The correct things to think about, to design better code, are public dependencies. Chaining puts our attention in the wrong place. I wish we had better tools for analyzing module dependencies. It might be interesting to have a linting tool that points out any time a patch introduces a new public dependency for a class.

A common design error isn’t the pre-existence and use of b(), but the casual unthinking introduction of a method like b() because “well, a has that object I want but it’s private/encapsulated so I’ll just add a getter…” It’s the kind of short-term “path of least resistance” coding that causes design errors: it seems like such a simple and innocuous change, but it’s actually a big one, with far-reaching implications.

Demeter’s demon

One place where the Law of Demeter shines is looking at system boundaries. Well, okay, it still directs our attention in the wrong place (at the chaining, and not the abstraction design). But here’s a good law, one I’ll call “Demeter’s Demon” because why not?

The public dependencies of a system boundary are equally system boundaries themselves.

If we have a hard system boundary (say in the form of an interface), and it has public dependencies (like methods returning another type), then those dependencies are also hard system boundaries. External users (whose code we cannot observe or control) of the one type will have also used the other type. It’s not encapsulated, it’s exposed.

Imagine a simple red-black tree ADT. Such a class would likely have an internal Node type. If its methods can return values of that Node type, encapsulation is violated and that type too has been exposed. If its interface never mentions Node, it avoids becoming a boundary, stays internal, and can be freely changed in the future. We can no longer change it without risking a breaking change.
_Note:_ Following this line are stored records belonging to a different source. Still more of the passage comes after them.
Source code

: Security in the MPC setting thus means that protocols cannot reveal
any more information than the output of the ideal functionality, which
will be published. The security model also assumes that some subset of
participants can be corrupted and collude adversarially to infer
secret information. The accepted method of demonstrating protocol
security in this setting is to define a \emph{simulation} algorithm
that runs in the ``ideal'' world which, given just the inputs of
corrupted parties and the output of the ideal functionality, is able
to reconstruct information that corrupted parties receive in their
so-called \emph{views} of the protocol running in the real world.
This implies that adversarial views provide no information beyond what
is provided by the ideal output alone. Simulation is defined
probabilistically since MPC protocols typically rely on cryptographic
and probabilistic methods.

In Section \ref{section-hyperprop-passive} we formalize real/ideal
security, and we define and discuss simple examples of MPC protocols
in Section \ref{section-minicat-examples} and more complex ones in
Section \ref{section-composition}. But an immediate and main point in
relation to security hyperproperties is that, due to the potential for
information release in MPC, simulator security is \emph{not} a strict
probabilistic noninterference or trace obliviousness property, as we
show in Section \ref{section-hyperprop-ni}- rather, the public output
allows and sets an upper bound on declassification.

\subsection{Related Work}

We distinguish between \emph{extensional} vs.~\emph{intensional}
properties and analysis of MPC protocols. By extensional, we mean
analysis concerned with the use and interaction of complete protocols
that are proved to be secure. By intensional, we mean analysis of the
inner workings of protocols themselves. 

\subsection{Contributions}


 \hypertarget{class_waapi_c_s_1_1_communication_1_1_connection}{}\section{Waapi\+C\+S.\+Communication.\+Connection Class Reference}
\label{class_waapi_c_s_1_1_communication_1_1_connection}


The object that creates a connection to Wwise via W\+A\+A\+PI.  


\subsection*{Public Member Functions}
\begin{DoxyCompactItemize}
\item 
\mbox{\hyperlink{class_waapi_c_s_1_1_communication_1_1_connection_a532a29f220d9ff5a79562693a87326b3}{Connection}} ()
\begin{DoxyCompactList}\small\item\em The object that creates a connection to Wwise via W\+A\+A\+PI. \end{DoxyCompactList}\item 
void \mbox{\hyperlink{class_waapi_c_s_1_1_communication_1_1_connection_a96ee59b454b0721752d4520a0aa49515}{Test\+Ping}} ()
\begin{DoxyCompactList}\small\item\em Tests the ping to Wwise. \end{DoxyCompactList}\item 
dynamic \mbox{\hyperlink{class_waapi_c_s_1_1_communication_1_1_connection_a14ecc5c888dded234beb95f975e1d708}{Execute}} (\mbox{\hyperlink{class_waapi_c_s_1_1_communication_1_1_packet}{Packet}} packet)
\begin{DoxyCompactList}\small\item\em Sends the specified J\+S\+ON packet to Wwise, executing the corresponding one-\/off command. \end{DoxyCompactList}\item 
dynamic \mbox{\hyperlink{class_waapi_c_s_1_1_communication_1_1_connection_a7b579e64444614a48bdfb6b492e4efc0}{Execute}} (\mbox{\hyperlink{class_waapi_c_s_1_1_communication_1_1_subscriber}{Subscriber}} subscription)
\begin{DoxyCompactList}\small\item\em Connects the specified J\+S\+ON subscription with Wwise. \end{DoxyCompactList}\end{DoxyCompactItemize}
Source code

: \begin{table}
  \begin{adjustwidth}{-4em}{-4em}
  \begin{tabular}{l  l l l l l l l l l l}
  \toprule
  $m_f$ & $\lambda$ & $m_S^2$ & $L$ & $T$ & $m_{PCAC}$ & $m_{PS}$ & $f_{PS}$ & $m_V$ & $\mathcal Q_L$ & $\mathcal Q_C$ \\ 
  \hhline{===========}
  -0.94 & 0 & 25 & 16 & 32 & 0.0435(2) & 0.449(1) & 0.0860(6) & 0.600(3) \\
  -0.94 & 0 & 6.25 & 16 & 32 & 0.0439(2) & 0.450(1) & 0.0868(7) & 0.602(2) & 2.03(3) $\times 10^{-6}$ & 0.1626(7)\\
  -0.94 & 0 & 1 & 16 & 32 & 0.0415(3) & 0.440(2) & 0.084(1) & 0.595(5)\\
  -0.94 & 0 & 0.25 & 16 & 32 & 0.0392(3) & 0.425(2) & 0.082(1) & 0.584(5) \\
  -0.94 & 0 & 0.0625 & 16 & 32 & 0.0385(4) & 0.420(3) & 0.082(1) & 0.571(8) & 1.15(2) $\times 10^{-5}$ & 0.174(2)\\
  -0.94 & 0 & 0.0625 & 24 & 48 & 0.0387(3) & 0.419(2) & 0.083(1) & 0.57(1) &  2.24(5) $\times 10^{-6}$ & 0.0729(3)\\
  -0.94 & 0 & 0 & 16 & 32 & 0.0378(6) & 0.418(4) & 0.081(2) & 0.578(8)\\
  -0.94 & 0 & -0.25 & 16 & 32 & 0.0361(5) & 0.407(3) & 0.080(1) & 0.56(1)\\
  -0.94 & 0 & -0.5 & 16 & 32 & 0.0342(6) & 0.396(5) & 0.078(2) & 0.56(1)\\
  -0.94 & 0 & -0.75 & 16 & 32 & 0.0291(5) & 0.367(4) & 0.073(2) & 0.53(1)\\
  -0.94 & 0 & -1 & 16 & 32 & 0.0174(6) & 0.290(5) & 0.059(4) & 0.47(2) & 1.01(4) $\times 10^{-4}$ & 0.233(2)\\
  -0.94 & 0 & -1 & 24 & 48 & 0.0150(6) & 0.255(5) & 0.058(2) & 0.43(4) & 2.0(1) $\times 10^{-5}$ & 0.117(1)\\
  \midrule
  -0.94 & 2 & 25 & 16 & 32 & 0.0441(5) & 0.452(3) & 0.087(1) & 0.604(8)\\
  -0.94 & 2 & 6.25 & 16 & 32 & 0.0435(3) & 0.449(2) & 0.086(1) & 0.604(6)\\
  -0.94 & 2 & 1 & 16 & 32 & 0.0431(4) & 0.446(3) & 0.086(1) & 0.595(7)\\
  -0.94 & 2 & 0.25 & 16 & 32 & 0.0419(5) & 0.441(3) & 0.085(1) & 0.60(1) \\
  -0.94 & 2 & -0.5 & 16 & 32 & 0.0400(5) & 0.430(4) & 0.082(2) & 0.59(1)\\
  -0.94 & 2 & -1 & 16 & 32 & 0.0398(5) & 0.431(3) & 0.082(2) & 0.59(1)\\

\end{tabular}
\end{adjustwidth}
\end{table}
For non-system boundaries, a public dependency may increase coupling a bit, and might make us do a bit more work to accomplish a change in the future. Oh well. But for system boundaries, an unthinkingly and erroneously exposed public dependency is a disaster.

End notes

Are there any tools out there designed to analyze code over time? I know of lots of static/dynamic analysis tools, and I know they sometimes do things like cache past warnings, so that they can only raise new warnings. But it seems like that doesn’t go far enough. The “warn on new public dependencies” thing would be more like analyzing a repository than like analyzing a snapshot of the code, seems like. Though I suppose you could do the same thing with just caching information from one build to the next.